-------- DATA SUPPLIED

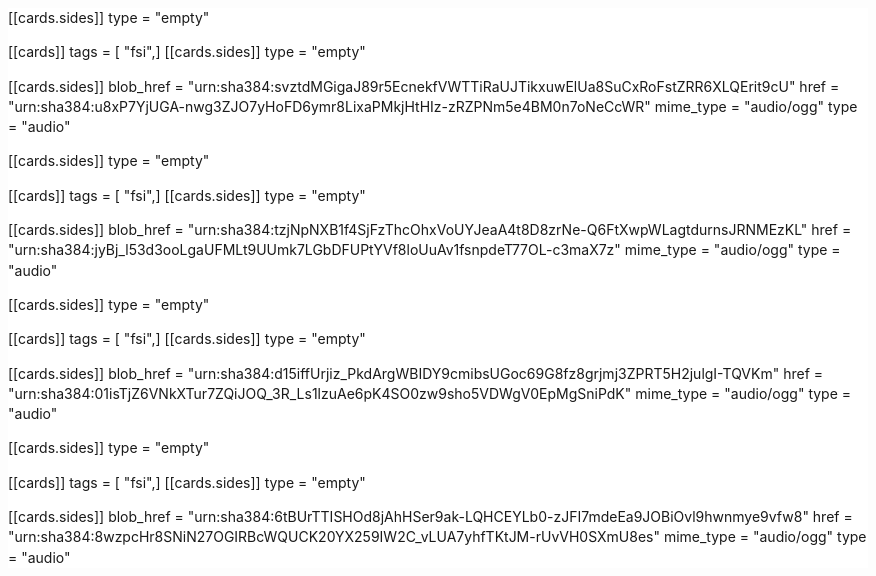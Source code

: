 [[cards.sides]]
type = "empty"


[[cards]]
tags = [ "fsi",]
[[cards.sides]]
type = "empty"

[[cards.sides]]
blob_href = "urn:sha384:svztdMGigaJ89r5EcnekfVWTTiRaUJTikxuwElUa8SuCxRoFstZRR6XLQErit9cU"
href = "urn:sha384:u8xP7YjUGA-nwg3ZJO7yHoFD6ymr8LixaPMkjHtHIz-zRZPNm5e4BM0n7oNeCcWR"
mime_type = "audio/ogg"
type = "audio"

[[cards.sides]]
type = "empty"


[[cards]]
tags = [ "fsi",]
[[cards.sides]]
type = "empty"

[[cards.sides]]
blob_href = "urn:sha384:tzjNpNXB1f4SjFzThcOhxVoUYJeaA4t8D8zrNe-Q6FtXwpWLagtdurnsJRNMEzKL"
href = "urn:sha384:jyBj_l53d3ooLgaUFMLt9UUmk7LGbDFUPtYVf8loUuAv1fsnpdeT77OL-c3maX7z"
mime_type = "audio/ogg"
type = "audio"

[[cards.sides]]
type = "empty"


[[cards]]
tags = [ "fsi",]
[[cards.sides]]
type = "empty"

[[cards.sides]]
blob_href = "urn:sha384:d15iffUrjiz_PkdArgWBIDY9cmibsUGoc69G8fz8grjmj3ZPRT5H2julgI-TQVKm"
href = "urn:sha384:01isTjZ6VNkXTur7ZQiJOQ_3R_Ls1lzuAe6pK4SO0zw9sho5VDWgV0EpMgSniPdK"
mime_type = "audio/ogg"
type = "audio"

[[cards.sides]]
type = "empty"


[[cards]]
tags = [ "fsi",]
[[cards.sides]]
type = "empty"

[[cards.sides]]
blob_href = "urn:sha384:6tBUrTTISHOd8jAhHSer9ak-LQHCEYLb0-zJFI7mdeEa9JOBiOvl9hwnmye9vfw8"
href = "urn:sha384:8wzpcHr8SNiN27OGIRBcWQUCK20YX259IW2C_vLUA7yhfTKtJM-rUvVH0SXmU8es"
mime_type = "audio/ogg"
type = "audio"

----------------

YOUR INSTRUCTIONS: Word for word, copy every line of the data, excluding any pictures.

WRITTEN RESPONSE:
Source code

: [[cards.sides]]
type = "empty"


[[cards]]
tags = [ "fsi",]
[[cards.sides]]
type = "empty"

[[cards.sides]]
blob_href = "urn:sha384:svztdMGigaJ89r5EcnekfVWTTiRaUJTikxuwElUa8SuCxRoFstZRR6XLQErit9cU"
href = "urn:sha384:u8xP7YjUGA-nwg3ZJO7yHoFD6ymr8LixaPMkjHtHIz-zRZPNm5e4BM0n7oNeCcWR"
mime_type = "audio/ogg"
type = "audio"

[[cards.sides]]
type = "empty"


[[cards]]
tags = [ "fsi",]
[[cards.sides]]
type = "empty"

[[cards.sides]]
blob_href = "urn:sha384:tzjNpNXB1f4SjFzThcOhxVoUYJeaA4t8D8zrNe-Q6FtXwpWLagtdurnsJRNMEzKL"
href = "urn:sha384:jyBj_l53d3ooLgaUFMLt9UUmk7LGbDFUPtYVf8loUuAv1fsnpdeT77OL-c3maX7z"
mime_type = "audio/ogg"
type = "audio"

[[cards.sides]]
type = "empty"


[[cards]]
tags = [ "fsi",]
[[cards.sides]]
type = "empty"

[[cards.sides]]
blob_href = "urn:sha384:d15iffUrjiz_PkdArgWBIDY9cmibsUGoc69G8fz8grjmj3ZPRT5H2julgI-TQVKm"
href = "urn:sha384:01isTjZ6VNkXTur7ZQiJOQ_3R_Ls1lzuAe6pK4SO0zw9sho5VDWgV0EpMgSniPdK"
mime_type = "audio/ogg"
type = "audio"

[[cards.sides]]
type = "empty"


[[cards]]
tags = [ "fsi",]
[[cards.sides]]
type = "empty"

[[cards.sides]]
blob_href = "urn:sha384:6tBUrTTISHOd8jAhHSer9ak-LQHCEYLb0-zJFI7mdeEa9JOBiOvl9hwnmye9vfw8"
href = "urn:sha384:8wzpcHr8SNiN27OGIRBcWQUCK20YX259IW2C_vLUA7yhfTKtJM-rUvVH0SXmU8es"
mime_type = "audio/ogg"
type = "audio"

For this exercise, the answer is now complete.